Cave of Candles
A Cave of Candles / by Dorothy V. Corson

Chapter 13

The Long Sought Original St. Mary's Grotto

Finding so many conclusive clues available to me among the priests still living, to confirm the crown story, gave me fresh impetus to go after more evidence of the earlier St. Mary's Grotto. I had expected it would be a path to pursue at another time, but no sooner said, then the unexpected happened once more, in the form of an 1880 Notre Dame Class Day Book.(128) Peter Lysy, knowing the archival records available, knew it might close, as did the Scholastics at that time, with the usual mention of St. Mary's Academy. While I was concluding the crown story, unbeknown to me, another important Grotto clue was about to be planted in my path.

Peter placed the open booklet on the counter in front of me and pointed to a heading GROTTO OF OUR LADY OF LOURDES. Pleased to see yet another mention of it, I happily asked how he'd found it. He responded with a phrase I've come to associate with him, "you've got to be creative." In his case, being steeped in the University archival materials, when knowledge and preparation meet opportunity, insight takes over.

They say: "Chance favors the prepared mind." To which a new Professor friend has added, "it also favors the active mind." In my own case, most of my efforts have come by way of intuition, following my instincts and stumbling upon information by blind luck or simple dogged determination not to leave a stone unturned. The web of information was enlarging. Peter always seemed several steps ahead of me in presenting material to aid my search, often coming up with the answers before I had stumbled upon them by accident or persistent effort. The single photograph of Sorin's original Grotto and this old 1880 Class Day Book were good examples. Being unfamiliar with the archives and the college routine, I would never have known such records existed.

In this case, two pages at the end of the Class Day Book under the heading of St. Mary's Academy began with:

The description of the campus continues describing the grounds and buildings. Going from THE BUILDING (the old academy now known as Bertrand Hall) to the CONSERVATORY OF MUSIC and ST. LUKE'S STUDIO (art) attached to it and proceeding to the following brief description:

It was a small mention, but enough further proof to fuel my energies in another direction. Where exactly was this Grotto, that had so impressed the aforementioned Mary Regina Jamison and was mentioned by the Scholastic as being one of only three in the country in the year 1877? Was Sorin, as Father Maguire alluded to earlier, somehow connected with this one too? It seemed worth a little time out in my Notre Dame Grotto research to satisfy my own curiosity. After all, in those days the St. Mary's campus was closely tied with Sorin and Notre Dame, the Sisters providing domestic help and the priests providing their spiritual needs.

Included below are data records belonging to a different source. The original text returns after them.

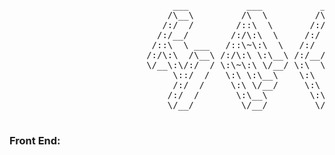 <pre>

                               ___           ___           ___       ___       ___     
                              /\__\         /\  \         /\__\     /\__\     /\  \    
                             /:/  /        /::\  \       /:/  /    /:/  /    /::\  \   
                            /:/__/        /:/\:\  \     /:/  /    /:/  /    /:/\:\  \  
                           /::\  \ ___   /::\~\:\  \   /:/  /    /:/  /    /:/  \:\  \ 
                          /:/\:\  /\__\ /:/\:\ \:\__\ /:/__/    /:/__/    /:/__/ \:\__\
                          \/__\:\/:/  / \:\~\:\ \/__/ \:\  \    \:\  \    \:\  \ /:/  /
                               \::/  /   \:\ \:\__\    \:\  \    \:\  \    \:\  /:/  / 
                               /:/  /     \:\ \/__/     \:\  \    \:\  \    \:\/:/  /  
                              /:/  /       \:\__\        \:\__\    \:\__\    \::/  /   
                              \/__/         \/__/         \/__/     \/__/     \/__/    

</pre>

### Front End: 

<img style="border-radius: 5px!important; height: 30px;" 
src="https://img.shields.io/badge/CSS-212121?&style=for-the-badge&logo=css3&logoColor=white"/> 
<img style="border-radius: 5px; height: 30px;" 
src="https://img.shields.io/badge/HTML-212121?style=for-the-badge&logo=html5&logoColor=white"/>
<img style="border-radius: 5px; height: 30px;" 
src="https://img.shields.io/badge/React-212121?style=for-the-badge&logo=react&logoColor=white"/>
<img style="height: 30px;" 
src="https://img.shields.io/badge/JavaScript-212121?style=for-the-badge&logo=JavaScript&logoColor=white"/>

<style>
     img {
          border-radius: 10px;
          width: 10px;
     }
</style>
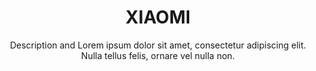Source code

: ---
title:          XIAOMI
subtitle:       Description and Lorem ipsum dolor sit amet, consectetur adipiscing elit. Nulla tellus felis, ornare vel nulla non.
image:          images/xaomi_img.jpg
href:           "#"
label:          "http://xiaomi.com/"
description:    Lorem ipsum dolor sit amet, consectetur adipiscing elit. Nulla tellus felis, ornare vel nulla non, porttitor congue enim. Cras vehicula nisi eu tellus suscipit vestibulum. Integer congue at velit sit amet feugiat. Maecenas vehicula placerat iaculis. Donec pulvinar pellentesque orci ut congue.
sort:           3
---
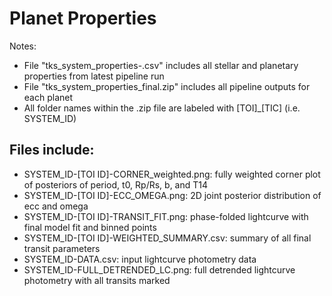 # Planet Properties
Notes: 
- File "tks_system_properties-<date>.csv" includes all stellar and planetary properties from latest pipeline run
- File "tks_system_properties_final.zip" includes all pipeline outputs for each planet
- All folder names within the .zip file are labeled with [TOI]_[TIC] (i.e. SYSTEM_ID)

## Files include:
- SYSTEM_ID-[TOI ID]-CORNER_weighted.png: fully weighted corner plot of posteriors of period, t0, Rp/Rs, b, and T14
- SYSTEM_ID-[TOI ID]-ECC_OMEGA.png: 2D joint posterior distribution of ecc and omega
- SYSTEM_ID-[TOI ID]-TRANSIT_FIT.png: phase-folded lightcurve with final model fit and binned points
- SYSTEM_ID-[TOI ID]-WEIGHTED_SUMMARY.csv: summary of all final transit parameters
- SYSTEM_ID-DATA.csv: input lightcurve photometry data
- SYSTEM_ID-FULL_DETRENDED_LC.png: full detrended lightcurve photometry with all transits marked
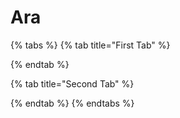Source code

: # Ara

{% tabs %}
{% tab title="First Tab" %}

{% endtab %}

{% tab title="Second Tab" %}

{% endtab %}
{% endtabs %}

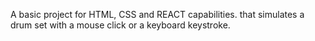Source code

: A basic project for HTML, CSS and REACT capabilities. that simulates a drum set with a mouse click or a keyboard keystroke.
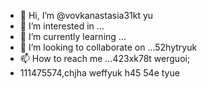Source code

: - 👋 Hi, I’m @vovkanastasia31kt yu
- 👀 I’m interested in ...
- 🌱 I’m currently learning ...
- 💞️ I’m looking to collaborate on ...52hytryuk
- 📫 How to reach me ...423xk78t werguoi;
- 111475574,chjha weffyuk
 h45 54e tyue
<!---yrethrthr
vovkanastasia31/vovkanastasia31 is a ✨ special ✨ repository because its `README.md` (this file) appears on your GitHub profile.
You can click the Preview link to take a look at your changes.
--->
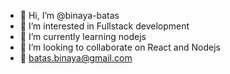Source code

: - 👋 Hi, I’m @binaya-batas
- 👀 I’m interested in Fullstack development
- 🌱 I’m currently learning nodejs
- 💞️ I’m looking to collaborate on React and Nodejs
- 📧 batas.binaya@gmail.com


<!---
binaya-batas/binaya-batas is a ✨ special ✨ repository because its `README.md` (this file) appears on your GitHub profile.
You can click the Preview link to take a look at your changes.
--->
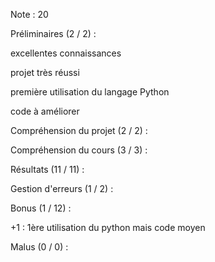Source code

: Note : 20

Préliminaires (2 / 2) :

excellentes connaissances

projet très réussi

première utilisation du langage Python

code à améliorer


Compréhension du projet (2 / 2) :


Compréhension du cours (3 / 3) :


Résultats (11 / 11) :


Gestion d'erreurs (1 / 2) :


Bonus (1 / 12) :

+1 : 1ère utilisation  du python mais code moyen

Malus (0 / 0) :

I began by asking every elderly nun and those in the Convent Archives if they recalled any mention or archival evidence of this 1870s grotto? No one I approached, even Sister Judith, one of the oldest at 97, knew of any reference to it or any remembrances passed on by Sisters now deceased. One Sister, a St. Mary's historian, told me emphatically there was no Grotto at St. Mary's and never had been!

Statues in Lourdes Hall

Then Sister Raymunda, who had given me my first piece to the puzzle of the Grotto in the glen, mentioned that there was an Our Lady Statue in the Lourdes Hall if that might be of help. Shortly thereafter, I visited Sister Miriam Kathryn, the Sister who had supplied me with firsthand information about the 1937 Grotto with whom I had been regularly sharing my finds. As I entered her room, she said earnestly, "I was very close to calling you," Dorothy, " I think I know where the first Grotto at St. Mary's may have been." In thinking over our conversations, she had also recalled the statue in Lourdes Hall.

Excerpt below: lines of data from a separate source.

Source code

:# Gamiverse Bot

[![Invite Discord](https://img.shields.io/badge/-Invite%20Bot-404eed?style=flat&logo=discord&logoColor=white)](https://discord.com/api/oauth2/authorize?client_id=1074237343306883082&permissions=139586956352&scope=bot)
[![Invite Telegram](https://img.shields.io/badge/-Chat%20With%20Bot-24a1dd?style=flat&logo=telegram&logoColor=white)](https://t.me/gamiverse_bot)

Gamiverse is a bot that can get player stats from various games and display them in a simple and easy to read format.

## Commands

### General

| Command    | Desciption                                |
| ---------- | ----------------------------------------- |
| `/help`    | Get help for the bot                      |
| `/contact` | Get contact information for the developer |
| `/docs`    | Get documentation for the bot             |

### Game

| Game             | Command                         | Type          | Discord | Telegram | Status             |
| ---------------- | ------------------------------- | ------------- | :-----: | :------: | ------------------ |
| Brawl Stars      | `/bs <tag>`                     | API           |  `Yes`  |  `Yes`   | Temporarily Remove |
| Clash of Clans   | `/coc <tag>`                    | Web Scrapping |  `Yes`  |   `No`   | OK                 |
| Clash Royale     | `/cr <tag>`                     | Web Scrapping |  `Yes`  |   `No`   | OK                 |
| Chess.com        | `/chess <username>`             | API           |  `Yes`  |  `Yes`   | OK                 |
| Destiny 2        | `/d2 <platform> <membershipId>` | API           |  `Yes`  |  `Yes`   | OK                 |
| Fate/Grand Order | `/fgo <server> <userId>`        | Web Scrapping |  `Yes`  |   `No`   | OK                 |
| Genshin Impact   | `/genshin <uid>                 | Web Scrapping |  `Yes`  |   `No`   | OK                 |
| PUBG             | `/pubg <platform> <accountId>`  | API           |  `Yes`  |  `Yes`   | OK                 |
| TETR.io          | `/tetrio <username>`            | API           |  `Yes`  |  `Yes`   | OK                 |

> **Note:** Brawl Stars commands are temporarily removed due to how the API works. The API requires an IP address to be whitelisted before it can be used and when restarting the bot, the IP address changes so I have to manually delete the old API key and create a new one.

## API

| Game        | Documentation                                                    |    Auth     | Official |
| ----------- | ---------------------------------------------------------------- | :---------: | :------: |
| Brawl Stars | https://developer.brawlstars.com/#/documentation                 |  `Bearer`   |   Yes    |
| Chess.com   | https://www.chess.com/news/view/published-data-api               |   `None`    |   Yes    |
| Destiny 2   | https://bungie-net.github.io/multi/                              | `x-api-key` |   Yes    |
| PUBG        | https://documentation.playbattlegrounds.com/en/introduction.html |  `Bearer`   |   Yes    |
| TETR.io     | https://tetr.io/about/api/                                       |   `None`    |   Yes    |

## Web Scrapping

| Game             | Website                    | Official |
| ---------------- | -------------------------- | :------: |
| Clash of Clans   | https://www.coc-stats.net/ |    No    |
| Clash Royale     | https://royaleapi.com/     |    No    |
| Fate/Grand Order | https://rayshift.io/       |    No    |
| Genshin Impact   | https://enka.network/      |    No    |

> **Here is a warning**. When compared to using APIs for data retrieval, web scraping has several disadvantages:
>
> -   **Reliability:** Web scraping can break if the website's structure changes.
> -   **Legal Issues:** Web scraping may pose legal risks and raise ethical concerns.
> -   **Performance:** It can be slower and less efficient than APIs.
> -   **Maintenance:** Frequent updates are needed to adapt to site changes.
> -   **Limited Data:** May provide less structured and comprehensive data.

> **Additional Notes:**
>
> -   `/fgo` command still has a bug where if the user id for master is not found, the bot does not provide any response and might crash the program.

I had been studying the campus grounds trying to pinpoint the location of the Grotto somewhere between the academy and the former convent. Perhaps it had been dismantled to make room for a future building. Or it might have been between the buildings which were now all attached in a "U" formation. The center of the "U" being called the "teardrop" because it was where the Sisters said goodbye to one another upon being sent on missions to far away countries. It may also have been in the way of the full length porches which were added later to provide shelter in moving from building to building.

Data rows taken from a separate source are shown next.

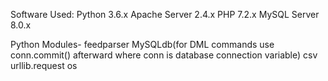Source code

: Software Used:
Python 3.6.x
Apache Server 2.4.x 
PHP 7.2.x
MySQL Server 8.0.x

Python Modules-
feedparser
MySQLdb(for DML commands use conn.commit() afterward where conn is database connection variable)
csv
urllib.request
os


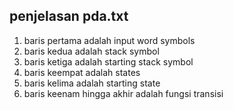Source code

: ## penjelasan pda.txt

1. baris pertama adalah input word symbols
3. baris kedua adalah stack symbol
3. baris ketiga adalah starting stack symbol
3. baris keempat adalah states
3. baris kelima adalah starting state
4. baris keenam hingga akhir adalah fungsi transisi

I had obtained from Peter copies of several maps of the Notre Dame Campus(129) which we had been using to check out the location of the first Notre Dame Grotto. They included drawings of the St. Mary's campus as well. On one, an 1878 St. Joseph County map, was an overall view of the land surrounding the campuses including the Notre Dame lakes and the St. Joseph River behind the St. Mary's Academy. The others, Sanborn maps(130) for 1885 and 1891, were insurance maps with detailed drawings of the campus buildings used for fire insurance purposes. Those Sisters I was able to share them with, their archives had none, were fascinated with them but they did not seem to jog any memories. Sister Miriam having seen these maps earlier now offered her conclusions.

"I have a feeling the Grotto may have been where Lourdes Hall is now, and that is why it was called Lourdes Hall. Perhaps it was dismantled and the statue of Our Lady was put at the top of the stairway landing of one of the floors." It sounded like we were on to something. Thinking I might get lost in the maze of hallways and corridors connecting the numerous buildings, she offered to take me there the next time I came. I told her I knew the buildings and hallways very well and if she'd just tell me approximately where the statue was I was sure I could find it.

Armed with her directions, upon leaving the convent for the day, I went in search of Lourdes Hall and its Our Lady statue and was surprised to find it easily. She had told me it was at the head of the third floor landing, in a quiet convent area of the building. The graceful polished twin stairway was made of gleaming red mahogany wood, the stair steps marked by the many footsteps of students and nuns in days gone by. As I followed the curve in the staircase, one leading to the north hallway and one to the south, I found myself gazing into an 6' x 12' hallway alcove facing the head of the grand staircase. To my surprise, I found not only a life-sized statue of Our Lady of Lourdes but also one of Bernadette facing her. Behind the pedestal on which her statue was placed was a narrow stained glass window with bits of purple color in it. I could not hold back the feeling that the statues as they were hadn't been there originally, but might have come from somewhere else. Someone had said that they thought the building had been called the long building and that when the statues were put there it was named Lourdes Hall.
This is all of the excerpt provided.